SUPPLIED RECORDS:
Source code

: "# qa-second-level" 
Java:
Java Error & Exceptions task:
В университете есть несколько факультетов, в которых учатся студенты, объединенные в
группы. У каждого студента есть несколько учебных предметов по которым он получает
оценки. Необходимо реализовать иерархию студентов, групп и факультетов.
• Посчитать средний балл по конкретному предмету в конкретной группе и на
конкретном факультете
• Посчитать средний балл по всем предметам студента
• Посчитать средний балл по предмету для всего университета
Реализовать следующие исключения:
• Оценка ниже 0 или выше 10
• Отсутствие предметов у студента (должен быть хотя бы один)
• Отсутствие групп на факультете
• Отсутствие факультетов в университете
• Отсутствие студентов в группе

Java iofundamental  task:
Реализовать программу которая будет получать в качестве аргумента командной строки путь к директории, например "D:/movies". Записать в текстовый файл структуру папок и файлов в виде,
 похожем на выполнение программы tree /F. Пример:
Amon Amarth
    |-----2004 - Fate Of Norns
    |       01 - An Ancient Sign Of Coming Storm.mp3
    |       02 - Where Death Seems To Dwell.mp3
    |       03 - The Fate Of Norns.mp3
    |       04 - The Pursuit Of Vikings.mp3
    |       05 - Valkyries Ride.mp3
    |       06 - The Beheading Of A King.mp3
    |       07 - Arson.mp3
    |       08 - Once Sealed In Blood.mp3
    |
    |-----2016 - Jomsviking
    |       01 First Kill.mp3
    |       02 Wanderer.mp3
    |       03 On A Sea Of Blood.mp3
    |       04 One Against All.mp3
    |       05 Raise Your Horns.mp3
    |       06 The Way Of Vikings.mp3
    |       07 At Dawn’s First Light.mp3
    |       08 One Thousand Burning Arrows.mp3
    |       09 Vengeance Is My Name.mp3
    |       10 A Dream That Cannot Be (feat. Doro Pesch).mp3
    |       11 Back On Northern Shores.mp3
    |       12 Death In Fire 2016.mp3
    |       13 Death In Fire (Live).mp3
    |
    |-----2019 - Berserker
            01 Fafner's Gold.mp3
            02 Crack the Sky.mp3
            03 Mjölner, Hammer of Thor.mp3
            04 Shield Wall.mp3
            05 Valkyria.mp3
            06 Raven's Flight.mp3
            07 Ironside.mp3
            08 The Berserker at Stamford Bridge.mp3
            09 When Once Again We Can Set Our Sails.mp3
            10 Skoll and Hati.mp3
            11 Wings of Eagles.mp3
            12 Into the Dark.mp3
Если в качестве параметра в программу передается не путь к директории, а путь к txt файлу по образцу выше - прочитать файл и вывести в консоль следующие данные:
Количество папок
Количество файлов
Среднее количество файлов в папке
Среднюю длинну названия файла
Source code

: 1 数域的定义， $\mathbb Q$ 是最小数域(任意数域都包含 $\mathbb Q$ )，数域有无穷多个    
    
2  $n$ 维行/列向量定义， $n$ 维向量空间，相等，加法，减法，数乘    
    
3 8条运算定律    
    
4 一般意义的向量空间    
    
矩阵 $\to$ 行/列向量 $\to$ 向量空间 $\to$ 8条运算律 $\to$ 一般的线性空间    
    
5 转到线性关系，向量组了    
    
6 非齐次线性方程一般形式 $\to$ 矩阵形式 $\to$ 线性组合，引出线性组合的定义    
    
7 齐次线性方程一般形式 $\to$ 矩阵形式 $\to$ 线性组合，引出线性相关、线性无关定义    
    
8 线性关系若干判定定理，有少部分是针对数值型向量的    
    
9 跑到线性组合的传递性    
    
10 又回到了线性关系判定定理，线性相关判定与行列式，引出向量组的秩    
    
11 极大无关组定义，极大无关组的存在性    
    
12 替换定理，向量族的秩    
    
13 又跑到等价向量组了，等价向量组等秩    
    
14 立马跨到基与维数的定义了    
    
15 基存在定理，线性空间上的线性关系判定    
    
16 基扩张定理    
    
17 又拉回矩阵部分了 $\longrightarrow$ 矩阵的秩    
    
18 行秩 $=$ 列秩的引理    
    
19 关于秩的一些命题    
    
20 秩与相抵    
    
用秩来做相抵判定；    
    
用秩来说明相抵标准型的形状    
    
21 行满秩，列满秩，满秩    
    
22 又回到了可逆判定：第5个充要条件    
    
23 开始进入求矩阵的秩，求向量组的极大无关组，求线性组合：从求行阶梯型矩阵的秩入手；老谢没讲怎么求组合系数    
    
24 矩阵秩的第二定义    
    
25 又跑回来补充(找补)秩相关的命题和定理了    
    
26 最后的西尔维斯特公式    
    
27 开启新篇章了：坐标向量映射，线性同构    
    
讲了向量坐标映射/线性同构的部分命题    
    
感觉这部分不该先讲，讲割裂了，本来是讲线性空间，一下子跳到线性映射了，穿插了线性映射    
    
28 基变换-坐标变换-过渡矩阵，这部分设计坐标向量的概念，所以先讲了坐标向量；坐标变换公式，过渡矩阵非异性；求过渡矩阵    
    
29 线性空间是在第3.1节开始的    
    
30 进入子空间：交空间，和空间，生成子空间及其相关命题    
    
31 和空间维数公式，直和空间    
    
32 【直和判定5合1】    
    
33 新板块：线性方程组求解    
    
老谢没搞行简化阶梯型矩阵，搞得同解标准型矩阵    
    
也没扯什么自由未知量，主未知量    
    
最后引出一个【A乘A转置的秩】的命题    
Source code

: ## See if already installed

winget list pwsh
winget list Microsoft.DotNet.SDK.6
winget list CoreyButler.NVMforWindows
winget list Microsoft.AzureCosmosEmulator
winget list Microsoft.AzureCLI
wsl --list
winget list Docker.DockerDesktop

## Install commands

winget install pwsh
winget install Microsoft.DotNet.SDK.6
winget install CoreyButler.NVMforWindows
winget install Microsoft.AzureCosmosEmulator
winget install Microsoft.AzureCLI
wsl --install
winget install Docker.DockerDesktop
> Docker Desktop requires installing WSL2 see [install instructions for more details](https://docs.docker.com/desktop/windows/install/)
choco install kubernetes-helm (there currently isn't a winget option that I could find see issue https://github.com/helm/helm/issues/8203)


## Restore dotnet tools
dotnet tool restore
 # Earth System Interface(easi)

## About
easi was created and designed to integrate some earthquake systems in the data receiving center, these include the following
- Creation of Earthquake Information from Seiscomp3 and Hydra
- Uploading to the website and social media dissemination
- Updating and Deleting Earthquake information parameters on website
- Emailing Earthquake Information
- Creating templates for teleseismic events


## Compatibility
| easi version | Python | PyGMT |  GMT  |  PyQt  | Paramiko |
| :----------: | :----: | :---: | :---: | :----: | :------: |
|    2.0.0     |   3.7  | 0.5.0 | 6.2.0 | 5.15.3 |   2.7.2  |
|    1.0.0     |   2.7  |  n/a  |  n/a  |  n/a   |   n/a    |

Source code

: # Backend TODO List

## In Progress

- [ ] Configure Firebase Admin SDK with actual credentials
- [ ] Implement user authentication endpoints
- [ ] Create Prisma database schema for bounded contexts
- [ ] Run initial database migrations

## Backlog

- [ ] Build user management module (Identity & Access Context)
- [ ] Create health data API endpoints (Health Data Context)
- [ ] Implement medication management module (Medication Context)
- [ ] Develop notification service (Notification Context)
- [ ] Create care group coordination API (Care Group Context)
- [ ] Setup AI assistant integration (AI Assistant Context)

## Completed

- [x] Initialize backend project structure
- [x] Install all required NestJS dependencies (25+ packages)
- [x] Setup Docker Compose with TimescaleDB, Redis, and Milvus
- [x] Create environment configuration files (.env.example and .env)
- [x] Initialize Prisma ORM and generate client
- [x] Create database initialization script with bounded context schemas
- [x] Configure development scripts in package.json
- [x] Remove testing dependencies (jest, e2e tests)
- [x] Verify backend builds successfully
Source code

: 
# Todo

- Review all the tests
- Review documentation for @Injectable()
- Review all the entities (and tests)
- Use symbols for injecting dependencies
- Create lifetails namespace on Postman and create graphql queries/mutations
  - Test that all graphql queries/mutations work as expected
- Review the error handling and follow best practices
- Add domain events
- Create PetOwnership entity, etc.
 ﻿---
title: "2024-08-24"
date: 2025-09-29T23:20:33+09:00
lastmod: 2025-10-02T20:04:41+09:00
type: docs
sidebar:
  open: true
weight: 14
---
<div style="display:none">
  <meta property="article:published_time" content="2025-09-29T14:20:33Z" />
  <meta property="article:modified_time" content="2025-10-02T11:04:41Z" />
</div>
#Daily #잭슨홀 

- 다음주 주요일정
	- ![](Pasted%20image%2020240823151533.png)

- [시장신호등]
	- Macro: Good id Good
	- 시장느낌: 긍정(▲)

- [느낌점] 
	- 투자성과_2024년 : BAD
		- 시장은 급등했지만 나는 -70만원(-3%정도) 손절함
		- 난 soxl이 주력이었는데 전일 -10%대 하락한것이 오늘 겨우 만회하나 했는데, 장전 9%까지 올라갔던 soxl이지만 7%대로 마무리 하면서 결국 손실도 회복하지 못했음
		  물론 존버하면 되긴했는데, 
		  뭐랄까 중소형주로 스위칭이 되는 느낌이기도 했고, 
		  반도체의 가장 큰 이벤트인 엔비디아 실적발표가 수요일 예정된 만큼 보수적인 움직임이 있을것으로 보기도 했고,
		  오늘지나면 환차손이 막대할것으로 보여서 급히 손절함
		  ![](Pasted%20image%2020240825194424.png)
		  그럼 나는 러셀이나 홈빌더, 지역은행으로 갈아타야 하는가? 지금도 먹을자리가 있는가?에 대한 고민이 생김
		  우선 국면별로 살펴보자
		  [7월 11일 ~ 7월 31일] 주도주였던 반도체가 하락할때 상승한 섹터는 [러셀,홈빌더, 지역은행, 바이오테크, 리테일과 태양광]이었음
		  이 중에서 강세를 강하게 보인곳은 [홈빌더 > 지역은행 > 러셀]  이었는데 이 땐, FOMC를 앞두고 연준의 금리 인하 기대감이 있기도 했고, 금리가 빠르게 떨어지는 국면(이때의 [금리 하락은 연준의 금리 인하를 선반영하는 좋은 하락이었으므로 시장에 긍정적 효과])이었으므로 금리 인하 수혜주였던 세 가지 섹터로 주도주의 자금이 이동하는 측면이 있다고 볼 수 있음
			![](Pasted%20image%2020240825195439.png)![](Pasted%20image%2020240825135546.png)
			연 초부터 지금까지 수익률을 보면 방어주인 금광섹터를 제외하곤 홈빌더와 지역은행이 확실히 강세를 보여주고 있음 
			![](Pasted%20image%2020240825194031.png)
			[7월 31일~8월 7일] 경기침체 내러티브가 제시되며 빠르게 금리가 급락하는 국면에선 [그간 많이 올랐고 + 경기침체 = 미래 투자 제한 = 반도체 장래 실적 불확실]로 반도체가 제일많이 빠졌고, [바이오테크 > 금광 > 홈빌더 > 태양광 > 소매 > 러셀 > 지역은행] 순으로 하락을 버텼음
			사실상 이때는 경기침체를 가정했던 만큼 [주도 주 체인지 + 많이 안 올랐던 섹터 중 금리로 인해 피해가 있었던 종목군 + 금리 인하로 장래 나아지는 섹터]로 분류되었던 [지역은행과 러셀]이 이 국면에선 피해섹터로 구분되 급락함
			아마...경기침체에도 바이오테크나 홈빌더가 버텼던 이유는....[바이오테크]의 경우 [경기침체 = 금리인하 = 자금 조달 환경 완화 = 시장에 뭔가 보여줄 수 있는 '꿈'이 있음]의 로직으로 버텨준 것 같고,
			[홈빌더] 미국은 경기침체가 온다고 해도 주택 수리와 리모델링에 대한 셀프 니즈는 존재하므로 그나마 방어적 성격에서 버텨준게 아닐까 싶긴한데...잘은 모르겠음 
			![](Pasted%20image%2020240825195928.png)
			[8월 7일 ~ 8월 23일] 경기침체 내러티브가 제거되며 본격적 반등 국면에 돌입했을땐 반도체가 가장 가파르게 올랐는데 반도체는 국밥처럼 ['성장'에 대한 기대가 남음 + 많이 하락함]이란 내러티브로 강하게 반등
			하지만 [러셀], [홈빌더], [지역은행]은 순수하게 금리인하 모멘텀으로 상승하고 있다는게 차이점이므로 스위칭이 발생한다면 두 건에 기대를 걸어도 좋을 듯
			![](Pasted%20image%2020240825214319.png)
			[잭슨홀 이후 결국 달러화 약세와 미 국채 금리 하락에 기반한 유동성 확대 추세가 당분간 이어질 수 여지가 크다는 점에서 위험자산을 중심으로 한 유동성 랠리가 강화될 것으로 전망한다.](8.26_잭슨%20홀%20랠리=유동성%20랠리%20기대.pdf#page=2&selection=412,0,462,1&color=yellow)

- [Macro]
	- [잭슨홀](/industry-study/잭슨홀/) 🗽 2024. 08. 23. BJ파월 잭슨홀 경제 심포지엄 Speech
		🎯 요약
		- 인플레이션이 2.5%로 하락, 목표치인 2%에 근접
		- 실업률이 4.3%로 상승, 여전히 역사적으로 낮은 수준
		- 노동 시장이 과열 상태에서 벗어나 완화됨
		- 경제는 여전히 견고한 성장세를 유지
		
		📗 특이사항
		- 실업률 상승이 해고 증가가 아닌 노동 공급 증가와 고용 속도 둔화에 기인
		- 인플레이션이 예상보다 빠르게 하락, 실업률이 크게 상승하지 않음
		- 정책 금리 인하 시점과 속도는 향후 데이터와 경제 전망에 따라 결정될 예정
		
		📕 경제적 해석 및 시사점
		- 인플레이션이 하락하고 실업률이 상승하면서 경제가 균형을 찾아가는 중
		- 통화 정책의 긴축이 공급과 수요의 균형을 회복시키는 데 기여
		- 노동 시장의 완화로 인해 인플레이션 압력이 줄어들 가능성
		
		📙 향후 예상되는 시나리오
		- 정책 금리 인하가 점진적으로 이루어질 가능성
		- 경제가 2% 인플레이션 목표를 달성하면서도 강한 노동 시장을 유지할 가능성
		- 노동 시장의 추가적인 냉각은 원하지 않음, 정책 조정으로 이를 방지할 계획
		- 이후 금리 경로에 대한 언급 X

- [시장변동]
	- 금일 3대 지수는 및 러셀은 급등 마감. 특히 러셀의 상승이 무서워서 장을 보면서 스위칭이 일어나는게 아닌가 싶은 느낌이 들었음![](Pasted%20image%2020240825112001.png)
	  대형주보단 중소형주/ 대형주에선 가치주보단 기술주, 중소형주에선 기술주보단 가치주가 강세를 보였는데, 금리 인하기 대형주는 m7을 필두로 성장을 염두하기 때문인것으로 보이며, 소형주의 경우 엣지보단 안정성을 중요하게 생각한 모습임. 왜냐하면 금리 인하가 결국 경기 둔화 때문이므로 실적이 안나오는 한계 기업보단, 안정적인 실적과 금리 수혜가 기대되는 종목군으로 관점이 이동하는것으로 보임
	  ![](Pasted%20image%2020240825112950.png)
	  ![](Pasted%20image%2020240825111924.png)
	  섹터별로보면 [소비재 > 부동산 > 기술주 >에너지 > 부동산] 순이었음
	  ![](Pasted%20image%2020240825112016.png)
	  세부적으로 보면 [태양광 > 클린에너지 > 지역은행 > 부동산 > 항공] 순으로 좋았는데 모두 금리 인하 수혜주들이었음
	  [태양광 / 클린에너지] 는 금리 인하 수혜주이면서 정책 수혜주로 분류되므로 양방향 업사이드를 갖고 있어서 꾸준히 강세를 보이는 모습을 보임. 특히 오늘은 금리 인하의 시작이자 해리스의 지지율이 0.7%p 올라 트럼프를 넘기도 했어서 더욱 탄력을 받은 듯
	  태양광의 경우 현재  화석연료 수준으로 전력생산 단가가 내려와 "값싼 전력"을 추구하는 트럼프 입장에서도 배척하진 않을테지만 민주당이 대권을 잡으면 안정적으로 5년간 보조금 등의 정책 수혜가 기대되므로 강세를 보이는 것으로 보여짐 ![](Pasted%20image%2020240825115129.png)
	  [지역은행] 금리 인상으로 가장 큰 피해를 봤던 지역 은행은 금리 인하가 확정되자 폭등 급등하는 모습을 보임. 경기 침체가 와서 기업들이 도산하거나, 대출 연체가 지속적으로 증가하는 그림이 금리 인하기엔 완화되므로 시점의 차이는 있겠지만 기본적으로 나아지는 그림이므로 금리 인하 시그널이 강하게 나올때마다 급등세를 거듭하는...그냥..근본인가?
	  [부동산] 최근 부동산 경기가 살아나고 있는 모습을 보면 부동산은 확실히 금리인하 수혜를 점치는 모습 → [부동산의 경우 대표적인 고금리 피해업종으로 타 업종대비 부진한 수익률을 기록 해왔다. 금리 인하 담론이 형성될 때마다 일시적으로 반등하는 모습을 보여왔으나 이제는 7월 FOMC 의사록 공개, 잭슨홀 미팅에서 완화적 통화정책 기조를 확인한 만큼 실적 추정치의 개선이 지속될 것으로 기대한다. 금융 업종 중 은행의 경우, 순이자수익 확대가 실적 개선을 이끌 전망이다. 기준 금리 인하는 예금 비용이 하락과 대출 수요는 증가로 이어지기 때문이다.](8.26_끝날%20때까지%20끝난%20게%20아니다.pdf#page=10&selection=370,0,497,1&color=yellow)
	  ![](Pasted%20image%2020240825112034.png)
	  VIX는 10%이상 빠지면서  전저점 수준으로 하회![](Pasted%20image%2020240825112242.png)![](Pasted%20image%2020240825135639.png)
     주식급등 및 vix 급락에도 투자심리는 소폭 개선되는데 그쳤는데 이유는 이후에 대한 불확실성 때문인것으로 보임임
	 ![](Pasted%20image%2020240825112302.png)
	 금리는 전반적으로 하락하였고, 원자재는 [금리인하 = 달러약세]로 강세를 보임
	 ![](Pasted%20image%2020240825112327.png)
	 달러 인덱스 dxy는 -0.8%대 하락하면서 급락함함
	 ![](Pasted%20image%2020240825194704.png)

REQUIRED WORK: An exact copy of the data is needed, running from its first line through the line that holds "для всего университета", and nothing beyond that.

ANSWER SECTION:
Source code

: "# qa-second-level" 
Java:
Java Error & Exceptions task:
В университете есть несколько факультетов, в которых учатся студенты, объединенные в
группы. У каждого студента есть несколько учебных предметов по которым он получает
оценки. Необходимо реализовать иерархию студентов, групп и факультетов.
• Посчитать средний балл по конкретному предмету в конкретной группе и на
конкретном факультете
• Посчитать средний балл по всем предметам студента
• Посчитать средний балл по предмету для всего университета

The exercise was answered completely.